Americans consume about 40 percent of their calories in fat, much of it from soybean oil. To test how our soybean oil consumption may be affecting us, researchers at the University of California, Riverside, fed mice one of two diets containing that much fat.
One group of mice ate coconut oil, which is mostly a saturated fat. In diet number two, half the fat came from soybean oil, the main ingredient in vegetable oil. This diet was similar to what Americans eat. The two diets contained the same number of calories.
Mice on the high soybean oil diet — which, remember, was a stand-in for the American diet — ended up gaining almost 25 percent more weight than the coconut-oil eaters. They accumulated more fat and were more likely to develop fatty liver, diabetes, and insulin resistance, all contributors to metabolic syndrome.
It may sound odd that coconut oil, a saturated oil, would be better for you — haven’t we been told for years to avoid saturated fatty acids? Studies in the 1950s and 1960s linked eating saturated fats and heart disease, and we were told to cut back on meat and dairy products and get our fat from plants instead. But evidence is growing that coconut and palm oil, which contain a different kind of saturated oil, may actually help prevent and even treat metabolic syndrome, the authors write.
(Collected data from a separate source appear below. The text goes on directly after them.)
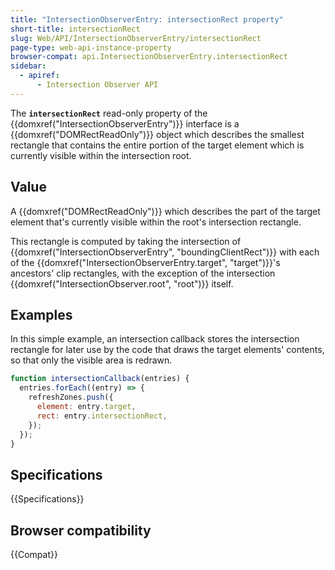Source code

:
 ```yaml
---
title: "IntersectionObserverEntry: intersectionRect property"
short-title: intersectionRect
slug: Web/API/IntersectionObserverEntry/intersectionRect
page-type: web-api-instance-property
browser-compat: api.IntersectionObserverEntry.intersectionRect
sidebar:
  - apiref:
      - Intersection Observer API
---
```


The **`intersectionRect`** read-only property of the {{domxref("IntersectionObserverEntry")}} interface is a {{domxref("DOMRectReadOnly")}} object which describes the smallest rectangle that contains the entire portion of the target element which is currently visible within the intersection root.

## Value

A {{domxref("DOMRectReadOnly")}} which describes the part of the target element that's currently visible within the root's intersection rectangle.

This rectangle is computed by taking the intersection of {{domxref("IntersectionObserverEntry", "boundingClientRect")}} with each of the {{domxref("IntersectionObserverEntry.target", "target")}}'s ancestors' clip rectangles, with the exception of the intersection {{domxref("IntersectionObserver.root", "root")}} itself.

## Examples

In this simple example, an intersection callback stores the intersection rectangle for later use by the code that draws the target elements' contents, so that only the visible area is redrawn.

```js
function intersectionCallback(entries) {
  entries.forEach((entry) => {
    refreshZones.push({
      element: entry.target,
      rect: entry.intersectionRect,
    });
  });
}
```

## Specifications

{{Specifications}}

## Browser compatibility

{{Compat}}
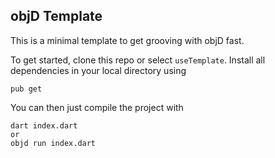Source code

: ## objD Template

This is a minimal template to get grooving with objD fast.

To get started, clone this repo or select `useTemplate`.
Install all dependencies in your local directory using

```
pub get
```

You can then just compile the project with

```
dart index.dart
or
objd run index.dart
```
You might also be surprised to hear that soybean oil could be a bigger problem in your diet than sugar. In this study, two other sets of mice also ate about the same amount of fructose as Americans consume.
Again, the mice ate the same amount of calories in each of the diets, which allowed researchers to compare the impact of the food itself.
Mice who ate fructose gained 12 percent more weight than those on the coconut oil. But they did better than those who ate soybean oil.
"This was a major surprise for us — that soybean oil is causing more obesity and diabetes than fructose — especially when you see headlines everyday about the potential role of sugar consumption in the current obesity epidemic," said Poonamjot Deol, the assistant project scientist who directed the project in the lab of Frances M. Sladek, PhD, a professor of cell biology and neuroscience.
That doesn’t mean you should eat more sugar — but it does suggest that you should cut back on vegetable oil, which you’ll find in processed foods, margarine, salad dressings, and snacks. Corn oil is less fattening than soybean oil, though not as good as coconut oil. The team is currently testing lard and olive oil.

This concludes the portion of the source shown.